処理手段を含む装置を用いて生物学的材料のサンプルを分析する方法を提供する。当該方法は、(a)電磁および/または電離放射線をサンプルに照射するステップと、(b)サンプルから出る電磁放射線を検出し、これに応答して信号を生成するステップと、(c)ステップ(a)の開始後のユーザ入力に応答して、および/または放射線検出ステップ(b)において生成された信号の処理手段による分析に応答して、当該装置で、サンプル、当該サンプル中の標識および/または当該サンプルの環境条件を変更するステップとを含む。こうして、変更が決定され、実験が進むにつれて相互作用的に実行され得る。したがって、当該変更が、実験中に特定の対象として識別される特定の構造および/または事象に向けられ得る。

Description

発明の分野
この発明は、生物学的材料のサンプルを分析するための方法および装置に関する。より特定的には、この発明は、細胞機能を妨げ得ない方法で細胞などのサンプルにおけるプロセスを調査することに関する。このような調査は、生命科学および医学における複雑なプロセスに関するより深い理解を与え、新しい薬剤候補の評価を助け、さらに、病気または異常なプロセスの検出を可能にし得る。
背景
生体サンプルを検査することにより、細胞プロセスおよび細胞内プロセスのダイナミクスへのアクセスが提供される。小規模な細胞プロセスの研究は典型的には光学顕微鏡法を用いて実行されてきた。

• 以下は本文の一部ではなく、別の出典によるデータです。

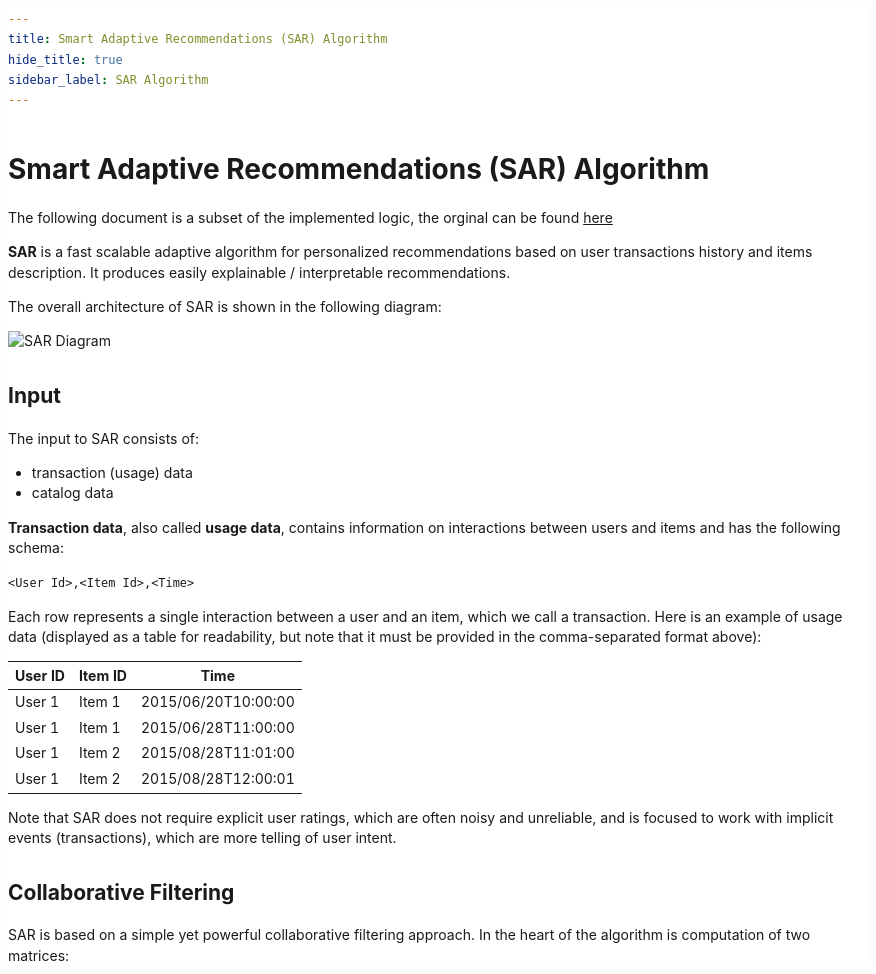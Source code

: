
 ```yaml
---
title: Smart Adaptive Recommendations (SAR) Algorithm
hide_title: true
sidebar_label: SAR Algorithm
---
```



# Smart Adaptive Recommendations (SAR) Algorithm

The following document is a subset of the implemented logic, the orginal can be found [here](https://github.com/Microsoft/Product-Recommendations/blob/master/doc/sar.md)

**SAR** is a fast scalable adaptive algorithm for personalized recommendations based on user transactions history and items description. It produces easily explainable / interpretable recommendations.

The overall architecture of SAR is shown in the following diagram:

![SAR Diagram](https://i.imgur.com/AMPShWl.jpg)

## Input

The input to SAR consists of:

-   transaction (usage) data
-   catalog data

**Transaction data**, also called **usage data**, contains information on interactions between users and items and has the following schema:

`<User Id>,<Item Id>,<Time>`

Each row represents a single interaction between a user and an item, which we call a transaction. Here is an example of usage data (displayed as a table for readability, but note that it must be provided in the comma-separated format above):

| User ID | Item ID | Time                |
| ------- | ------- | ------------------- |
| User 1  | Item 1  | 2015/06/20T10:00:00 |
| User 1  | Item 1  | 2015/06/28T11:00:00 |
| User 1  | Item 2  | 2015/08/28T11:01:00 |
| User 1  | Item 2  | 2015/08/28T12:00:01 |

Note that SAR does not require explicit user ratings, which are often noisy and unreliable, and is focused to work with implicit events (transactions), which are more telling of user intent.

## Collaborative Filtering

SAR is based on a simple yet powerful collaborative filtering approach. In the heart of the algorithm is computation of two matrices:
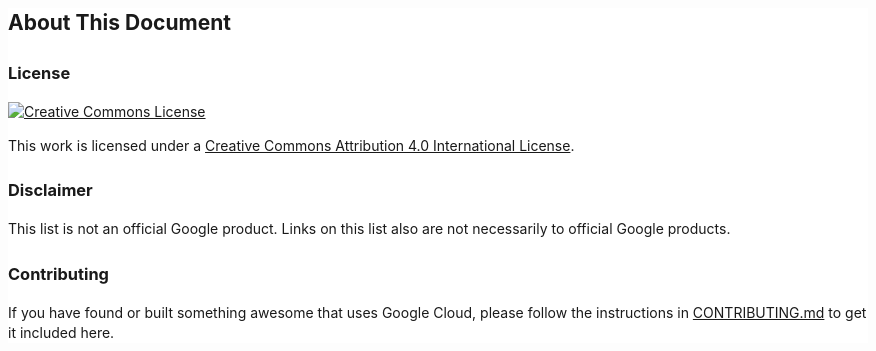 
## About This Document

### License

[![Creative Commons License](https://i.creativecommons.org/l/by/4.0/88x31.png)](https://creativecommons.org/licenses/by/4.0/)

This work is licensed under a [Creative Commons Attribution 4.0 International License](https://creativecommons.org/licenses/by/4.0/).

### Disclaimer

This list is not an official Google product. Links on this list also are not necessarily to official Google products.

### Contributing

If you have found or built something awesome that uses Google Cloud, please follow the instructions in [CONTRIBUTING.md](CONTRIBUTING.md) to get it included here.
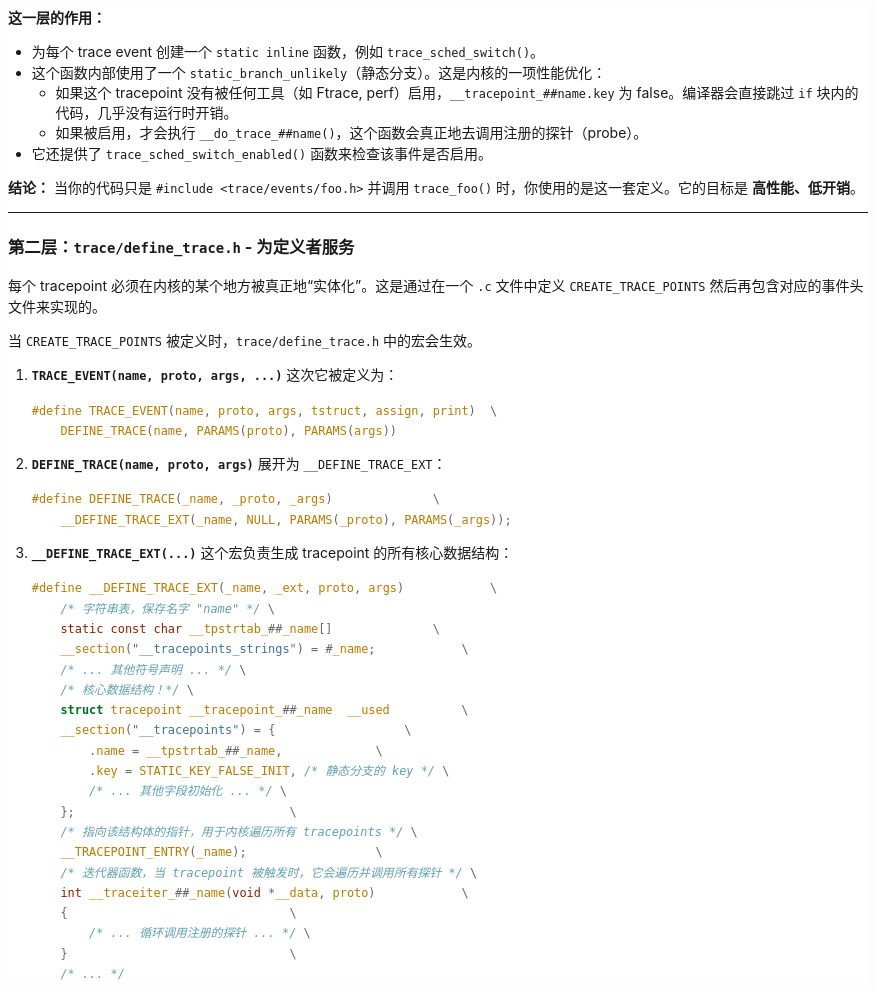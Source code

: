 **这一层的作用：**

*   为每个 trace event 创建一个 `static inline` 函数，例如 `trace_sched_switch()`。
*   这个函数内部使用了一个 `static_branch_unlikely`（静态分支）。这是内核的一项性能优化：
    *   如果这个 tracepoint 没有被任何工具（如 Ftrace, perf）启用，`__tracepoint_##name.key` 为 false。编译器会直接跳过 `if` 块内的代码，几乎没有运行时开销。
    *   如果被启用，才会执行 `__do_trace_##name()`，这个函数会真正地去调用注册的探针（probe）。
*   它还提供了 `trace_sched_switch_enabled()` 函数来检查该事件是否启用。

**结论：** 当你的代码只是 `#include <trace/events/foo.h>` 并调用 `trace_foo()` 时，你使用的是这一套定义。它的目标是 **高性能、低开销**。

---

### 第二层：`trace/define_trace.h` - 为定义者服务

每个 tracepoint 必须在内核的某个地方被真正地“实体化”。这是通过在一个 `.c` 文件中定义 `CREATE_TRACE_POINTS` 然后再包含对应的事件头文件来实现的。

当 `CREATE_TRACE_POINTS` 被定义时，`trace/define_trace.h` 中的宏会生效。

1.  **`TRACE_EVENT(name, proto, args, ...)`**
    这次它被定义为：
    ```c
    #define TRACE_EVENT(name, proto, args, tstruct, assign, print)	\
        DEFINE_TRACE(name, PARAMS(proto), PARAMS(args))
    ```

2.  **`DEFINE_TRACE(name, proto, args)`**
    展开为 `__DEFINE_TRACE_EXT`：
    ```c
    #define DEFINE_TRACE(_name, _proto, _args)				\
        __DEFINE_TRACE_EXT(_name, NULL, PARAMS(_proto), PARAMS(_args));
    ```

3.  **`__DEFINE_TRACE_EXT(...)`**
    这个宏负责生成 tracepoint 的所有核心数据结构：
    ```c
    #define __DEFINE_TRACE_EXT(_name, _ext, proto, args)			\
        /* 字符串表，保存名字 "name" */ \
        static const char __tpstrtab_##_name[]				\
        __section("__tracepoints_strings") = #_name;			\
        /* ... 其他符号声明 ... */ \
        /* 核心数据结构！*/ \
        struct tracepoint __tracepoint_##_name	__used			\
        __section("__tracepoints") = {					\
            .name = __tpstrtab_##_name,				\
            .key = STATIC_KEY_FALSE_INIT, /* 静态分支的 key */ \
            /* ... 其他字段初始化 ... */ \
        };								\
        /* 指向该结构体的指针，用于内核遍历所有 tracepoints */ \
        __TRACEPOINT_ENTRY(_name);					\
        /* 迭代器函数，当 tracepoint 被触发时，它会遍历并调用所有探针 */ \
        int __traceiter_##_name(void *__data, proto)			\
        {								\
            /* ... 循环调用注册的探针 ... */ \
        }								\
        /* ... */
    ```
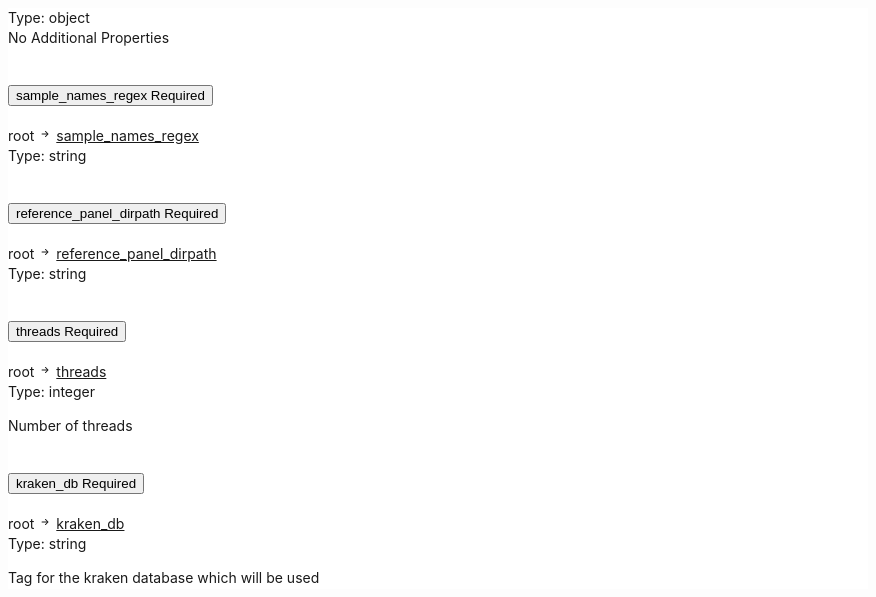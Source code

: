 <!DOCTYPE html><html lang=en> <head><link rel=stylesheet type=text/css href="https://fonts.googleapis.com/css?family=Overpass:300,400,600,800"><script src=https://code.jquery.com/jquery-3.4.1.min.js integrity="sha256-CSXorXvZcTkaix6Yvo6HppcZGetbYMGWSFlBw8HfCJo=" crossorigin=anonymous></script><link href=https://stackpath.bootstrapcdn.com/bootstrap/4.3.1/css/bootstrap.min.css rel=stylesheet integrity=sha384-ggOyR0iXCbMQv3Xipma34MD+dH/1fQ784/j6cY/iJTQUOhcWr7x9JvoRxT2MZw1T crossorigin=anonymous><script src=https://stackpath.bootstrapcdn.com/bootstrap/4.3.1/js/bootstrap.min.js integrity=sha384-JjSmVgyd0p3pXB1rRibZUAYoIIy6OrQ6VrjIEaFf/nJGzIxFDsf4x0xIM+B07jRM crossorigin=anonymous></script><link rel=stylesheet type=text/css href=schema_doc.css><script src=https://use.fontawesome.com/facf9fa52c.js></script><script src=schema_doc.min.js></script><meta charset=utf-8><title>Schema Docs</title></head> <body onload=anchorOnLoad(); id=root> <div class=breadcrumbs></div><span class="badge badge-dark value-type">Type: object</span><br> <span class="badge badge-info no-additional">No Additional Properties</span> <div class=accordion id=accordionsample_names_regex> <div class=card> <div class=card-header id=headingsample_names_regex> <h2 class=mb-0> <button class="btn btn-link property-name-button" type=button data-toggle=collapse data-target=#sample_names_regex aria-expanded aria-controls=sample_names_regex onclick="setAnchor('#sample_names_regex')"><span class=property-name>sample_names_regex</span> <span class="badge badge-warning required-property">Required</span></button> </h2> </div> <div id=sample_names_regex class="collapse property-definition-div" aria-labelledby=headingsample_names_regex data-parent=#accordionsample_names_regex> <div class="card-body pl-5"> <div class=breadcrumbs>root <svg width=1em height=1em viewbox="0 0 16 16" class="bi bi-arrow-right-short" fill=currentColor xmlns=http://www.w3.org/2000/svg> <path fill-rule=evenodd d="M4 8a.5.5 0 0 1 .5-.5h5.793L8.146 5.354a.5.5 0 1 1 .708-.708l3 3a.5.5 0 0 1 0 .708l-3 3a.5.5 0 0 1-.708-.708L10.293 8.5H4.5A.5.5 0 0 1 4 8z"/> </svg> <a href=#sample_names_regex onclick="anchorLink('sample_names_regex')">sample_names_regex</a></div><span class="badge badge-dark value-type">Type: string</span><br> </div> </div> </div> </div> <div class=accordion id=accordionreference_panel_dirpath> <div class=card> <div class=card-header id=headingreference_panel_dirpath> <h2 class=mb-0> <button class="btn btn-link property-name-button" type=button data-toggle=collapse data-target=#reference_panel_dirpath aria-expanded aria-controls=reference_panel_dirpath onclick="setAnchor('#reference_panel_dirpath')"><span class=property-name>reference_panel_dirpath</span> <span class="badge badge-warning required-property">Required</span></button> </h2> </div> <div id=reference_panel_dirpath class="collapse property-definition-div" aria-labelledby=headingreference_panel_dirpath data-parent=#accordionreference_panel_dirpath> <div class="card-body pl-5"> <div class=breadcrumbs>root <svg width=1em height=1em viewbox="0 0 16 16" class="bi bi-arrow-right-short" fill=currentColor xmlns=http://www.w3.org/2000/svg> <path fill-rule=evenodd d="M4 8a.5.5 0 0 1 .5-.5h5.793L8.146 5.354a.5.5 0 1 1 .708-.708l3 3a.5.5 0 0 1 0 .708l-3 3a.5.5 0 0 1-.708-.708L10.293 8.5H4.5A.5.5 0 0 1 4 8z"/> </svg> <a href=#reference_panel_dirpath onclick="anchorLink('reference_panel_dirpath')">reference_panel_dirpath</a></div><span class="badge badge-dark value-type">Type: string</span><br> </div> </div> </div> </div> <div class=accordion id=accordionthreads> <div class=card> <div class=card-header id=headingthreads> <h2 class=mb-0> <button class="btn btn-link property-name-button" type=button data-toggle=collapse data-target=#threads aria-expanded aria-controls=threads onclick="setAnchor('#threads')"><span class=property-name>threads</span> <span class="badge badge-warning required-property">Required</span></button> </h2> </div> <div id=threads class="collapse property-definition-div" aria-labelledby=headingthreads data-parent=#accordionthreads> <div class="card-body pl-5"> <div class=breadcrumbs>root <svg width=1em height=1em viewbox="0 0 16 16" class="bi bi-arrow-right-short" fill=currentColor xmlns=http://www.w3.org/2000/svg> <path fill-rule=evenodd d="M4 8a.5.5 0 0 1 .5-.5h5.793L8.146 5.354a.5.5 0 1 1 .708-.708l3 3a.5.5 0 0 1 0 .708l-3 3a.5.5 0 0 1-.708-.708L10.293 8.5H4.5A.5.5 0 0 1 4 8z"/> </svg> <a href=#threads onclick="anchorLink('threads')">threads</a></div><span class="badge badge-dark value-type">Type: integer</span><br> <span class=description><p>Number of threads</p> </span> </div> </div> </div> </div> <div class=accordion id=accordionkraken_db> <div class=card> <div class=card-header id=headingkraken_db> <h2 class=mb-0> <button class="btn btn-link property-name-button" type=button data-toggle=collapse data-target=#kraken_db aria-expanded aria-controls=kraken_db onclick="setAnchor('#kraken_db')"><span class=property-name>kraken_db</span> <span class="badge badge-warning required-property">Required</span></button> </h2> </div> <div id=kraken_db class="collapse property-definition-div" aria-labelledby=headingkraken_db data-parent=#accordionkraken_db> <div class="card-body pl-5"> <div class=breadcrumbs>root <svg width=1em height=1em viewbox="0 0 16 16" class="bi bi-arrow-right-short" fill=currentColor xmlns=http://www.w3.org/2000/svg> <path fill-rule=evenodd d="M4 8a.5.5 0 0 1 .5-.5h5.793L8.146 5.354a.5.5 0 1 1 .708-.708l3 3a.5.5 0 0 1 0 .708l-3 3a.5.5 0 0 1-.708-.708L10.293 8.5H4.5A.5.5 0 0 1 4 8z"/> </svg> <a href=#kraken_db onclick="anchorLink('kraken_db')">kraken_db</a></div><span class="badge badge-dark value-type">Type: string</span><br> <span class=description><p>Tag for the kraken database which will be used</p> </span> </div> </div> </div> </div> <div class=accordion id=accordionreads__trimming> <div class=card>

場合によっては、単独で、または少数の他のプロセスと組合せて研究することのできる特定の種類のプロセスを分離するためのツールが必要になるほどにプロセスが複雑になる。(蛍光顕微鏡法における蛍光分子の形の)標識を用いてこの性質のツールを提供してきた。
標識は、外来性であり得る(すなわち、サンプルに追加される)か、または、内在性(たとえば、本質的に特徴的に着色されているかまたは蛍光性であるサンプルに存在する分子など)であり得る。
蛍光分子は、特定の励起スペクトルを有しており、ある波長ではより強く励起され、他の波長でより弱く励起される。これはまた、特定の発光スペクトルを有しており、ある波長ではより強く発光し、他の波長ではより弱く発光する。励起スペクトルおよび発光スペクトルは紫外線から赤外線の範囲であり得る。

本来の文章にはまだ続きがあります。